A verdade precisa ser dita sobre o Auxílio Brasil de R$ 600

O Auxílio Brasil com valor de R$ 600 é sucessor do Auxílio Emergencial aprovado durante a pandemia.

Originalmente, o presidente cessante Jair Bolsonaro (PL) e o ‘sinistro’ da Economia, Paulo Guedes, defendiam apenas R$ 200 de ajuda para milhões de pessoas que perderam o emprego na pandemia e passavam fome.

Na época, o Palácio do Planalto socorreu primeiro os bancos em detrimento do povo.

Graças à oposição, o Auxílio Emergencial de R$ 600 foi aprovado no Congresso Nacional.

Depois, na prorrogação, o governo federal baixou o benefício para R$ 400.

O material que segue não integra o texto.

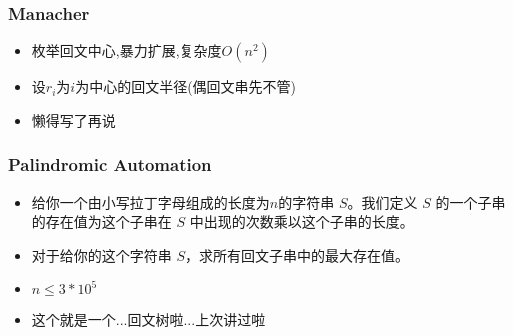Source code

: \documentclass[notheorems]{beamer}
\begin{document}
\begin{frame}
\frametitle{Manacher}
\begin{itemize}[]
\item 枚举回文中心,暴力扩展,复杂度$O(n^2)$
\pause
\item 设$r_i$为$i$为中心的回文半径(偶回文串先不管)
\item 懒得写了再说
\end{itemize}
\end{frame}

\begin{frame}
\frametitle{Palindromic Automation}
\begin{itemize}
\item 给你一个由小写拉丁字母组成的长度为$n$的字符串 $S$。我们定义 $S$ 的一个子串的存在值为这个子串在 $S$ 中出现的次数乘以这个子串的长度。
\item 对于给你的这个字符串 $S$，求所有回文子串中的最大存在值。
\item $n\leq 3*10^5$
\pause
\item 这个就是一个...回文树啦...上次讲过啦
\end{itemize}
\end{frame}
\end{document}
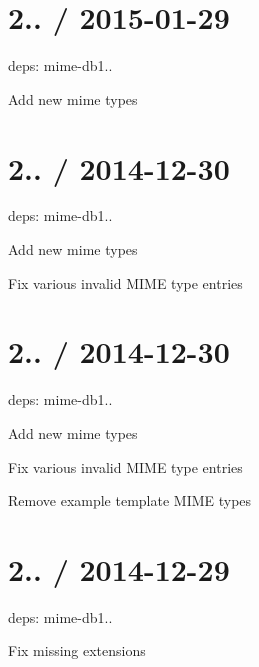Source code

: \section*{2.. / 2015-\/01-\/29 }


\begin{DoxyItemize}
\item deps\+: mime-\/db1..
\begin{DoxyItemize}
\item Add new mime types
\end{DoxyItemize}
\end{DoxyItemize}

\section*{2.. / 2014-\/12-\/30 }


\begin{DoxyItemize}
\item deps\+: mime-\/db1..
\begin{DoxyItemize}
\item Add new mime types
\item Fix various invalid M\+I\+ME type entries
\end{DoxyItemize}
\end{DoxyItemize}

\section*{2.. / 2014-\/12-\/30 }


\begin{DoxyItemize}
\item deps\+: mime-\/db1..
\begin{DoxyItemize}
\item Add new mime types
\item Fix various invalid M\+I\+ME type entries
\item Remove example template M\+I\+ME types
\end{DoxyItemize}
\end{DoxyItemize}

\section*{2.. / 2014-\/12-\/29 }


\begin{DoxyItemize}
\item deps\+: mime-\/db1..
\begin{DoxyItemize}
\item Fix missing extensions
\end{DoxyItemize}
\end{DoxyItemize}

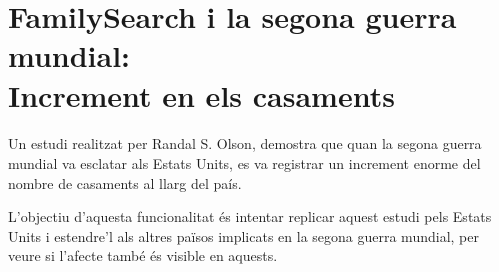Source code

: \section{FamilySearch i la segona guerra mundial:\\Increment en els casaments}

    \paragraph{}
    Un estudi realitzat per Randal S. Olson, demostra que quan la segona guerra mundial va esclatar als Estats Units, es va registrar un increment enorme del nombre de casaments al llarg del país.

    L'objectiu d'aquesta funcionalitat és intentar replicar aquest estudi pels Estats Units i estendre'l als altres països implicats en la segona guerra mundial, per veure si l'afecte també és visible en aquests.

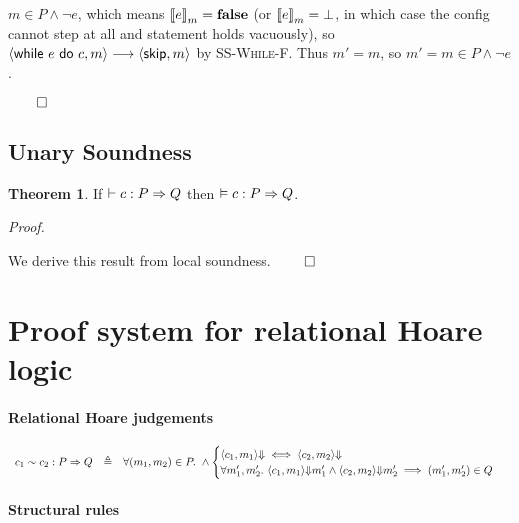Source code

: \documentclass[10pt]{article}
\theoremstyle{definition}
\newtheorem{theorem}{Theorem}
\begin{document}
$m \in P \wedge \neg e$, which means $\Eval(e,m) = \False$
(or $\Eval(e,m) = \bot$, in which case the config cannot step at all and statement holds vacuously),
so $\Cfg(\While e do c,m) \sstepsto \Cfg(\Skip,m)$ by \textsc{SS-While-F}.
Thus $m' = m$, so $m' = m \in P \wedge \neg e$.


\hfill $\qed$

\subsection*{Unary Soundness}
\begin{theorem}
If $\DER \Triple c : P => Q$ then $\VAL \Triple c : P => Q$.
\end{theorem}

\noindent
\emph{Proof.}

\noindent
We derive this result from local soundness.
\hfill $\qed$


\newpage
\section{Proof system for relational Hoare logic}

\paragraph{Relational Hoare judgements}

\begin{displaymath}
\begin{array}{lcl}
    \Quad c_1 ~ c_2 : P => Q
    & \triangleq &
    \forall (m_1,m_2) \in P.\
    \wedge
    \begin{cases}
        \Terminate(c_1,m_1)
        \iff
        \Terminate(c_2,m_2)
        \\
        \forall m'_1, m'_2.\
        \Yields(c_1,m_1,m'_1) \wedge
        \Yields(c_2,m_2,m'_2) \implies
        (m'_1,m'_2) \in Q
    \end{cases}
\end{array}
\end{displaymath}

\paragraph{Structural rules}
\end{document}
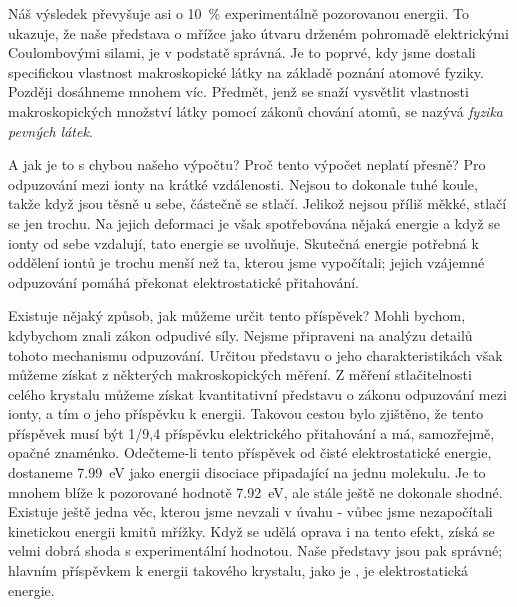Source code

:     Náš výsledek převyšuje asi o \SI{10}{\percent} experimentálně pozorovanou energii. To ukazuje,
    že naše představa o mřížce jako útvaru drženém pohromadě elektrickými Coulombovými silami, je v
    podstatě správná. Je to poprvé, kdy jsme dostali specifickou vlastnost makroskopické látky na
    základě poznání atomové fyziky. Později dosáhneme mnohem víc. Předmět, jenž se snaží vysvětlit
    vlastnosti makroskopických množství látky pomocí zákonů chování atomů, se nazývá \emph{fyzika
    pevných látek}.

    A jak je to s chybou našeho výpočtu? Proč tento výpočet neplatí přesně? Pro odpuzování mezi
    ionty na krátké vzdálenosti. Nejsou to dokonale tuhé koule, takže když jsou těsně u sebe,
    částečně se stlačí. Jelikož nejsou příliš měkké, stlačí se jen trochu. Na jejich deformaci je
    však spotřebována nějaká energie a když se ionty od sebe vzdalují, tato energie se uvolňuje.
    Skutečná energie potřebná k oddělení iontů je trochu menší než ta, kterou jsme vypočítali;
    jejich vzájemné odpuzování pomáhá překonat elektrostatické přitahování.

    Existuje nějaký způsob, jak můžeme určit tento příspěvek? Mohli bychom, kdybychom znali zákon
    odpudivé síly. Nejsme připraveni na analýzu detailů tohoto mechanismu odpuzování. Určitou
    představu o jeho charakteristikách však můžeme získat z některých makroskopických měření. Z
    měření stlačitelnosti celého krystalu můžeme získat kvantitativní představu o zákonu odpuzování
    mezi ionty, a tím o jeho příspěvku k energii. Takovou cestou bylo zjištěno, že tento příspěvek
    musí být 1/9,4 příspěvku elektrického přitahování a má, samozřejmě, opačné znaménko. Odečteme-li
    tento příspěvek od čisté elektrostatické energie, dostaneme \SI{7.99}{\electronvolt} jako
    energii disociace připadající na jednu molekulu. Je to mnohem blíže k pozorované hodnotě
    \SI{7.92}{\electronvolt}, ale stále ještě ne dokonale shodné. Existuje ještě jedna věc, kterou
    jsme nevzali v úvahu - vůbec jsme nezapočítali kinetickou energii kmitů mřížky. Když se udělá
    oprava i na tento efekt, získá se velmi dobrá shoda s experimentální hodnotou. Naše představy
    jsou pak správné; hlavním příspěvkem k energii takového krystalu, jako je , je
    elektrostatická energie.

Agora, nas vésperas das eleições, Bolsonaro propôs o aumento de R$ 200 no valor pelos próximos cinco meses.

Que a verdade seja dita:

Voltou à proposta original da oposição.

Oposição e situação se uniram pela aprovação da medida na Câmara dos Deptuados.

A Proposta de Emenda à Constituição, a PEC do Desespero, foi aprovada por 469 votos a favor e 17 contra.

Praticamente, uma unanimidade.

Sobre o Auxílio Brasil, que começará a ser pago em agosto, há três posições acerca disso:

1- A oposição defende a perenidade do benefício, qual seja, propõe sua efetivação como política pública duradoura;

2- O governo só concordou no aumento de R$ 200 por causa da eleição, após 31 de dezembro, volta a dura realidade para os milhares de beneficiados; e

3- Os governistas querem que metade dos R$ 41 bilhões resevados para os benefícios sociais sejam transferidos aos bancos a título de empréstimo consignado para velhos, doentes, viúvos e deficientes.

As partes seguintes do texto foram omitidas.